Task instructions:
Find the lines in the records below that contain "letter", and report each of them.

Task data:
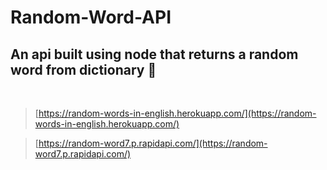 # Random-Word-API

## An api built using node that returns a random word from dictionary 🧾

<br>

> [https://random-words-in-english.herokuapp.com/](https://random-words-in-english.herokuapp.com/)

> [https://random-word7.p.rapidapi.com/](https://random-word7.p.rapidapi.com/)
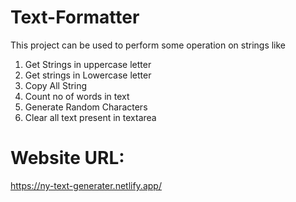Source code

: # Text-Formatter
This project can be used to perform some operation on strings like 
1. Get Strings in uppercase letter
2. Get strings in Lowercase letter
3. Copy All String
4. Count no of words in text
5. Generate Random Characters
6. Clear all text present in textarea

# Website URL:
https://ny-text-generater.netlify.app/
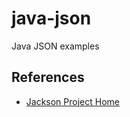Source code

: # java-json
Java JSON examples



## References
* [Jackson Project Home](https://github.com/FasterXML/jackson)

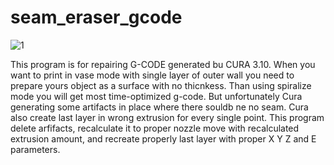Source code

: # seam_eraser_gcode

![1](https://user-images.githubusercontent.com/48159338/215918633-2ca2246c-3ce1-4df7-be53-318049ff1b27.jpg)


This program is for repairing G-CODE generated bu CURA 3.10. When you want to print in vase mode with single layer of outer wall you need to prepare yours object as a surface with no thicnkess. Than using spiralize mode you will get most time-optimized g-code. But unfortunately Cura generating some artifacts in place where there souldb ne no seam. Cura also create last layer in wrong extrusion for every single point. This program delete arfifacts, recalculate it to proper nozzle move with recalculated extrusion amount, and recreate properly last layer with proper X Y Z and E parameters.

Written answer:
1. Get Strings in uppercase letter
2. Get strings in Lowercase letter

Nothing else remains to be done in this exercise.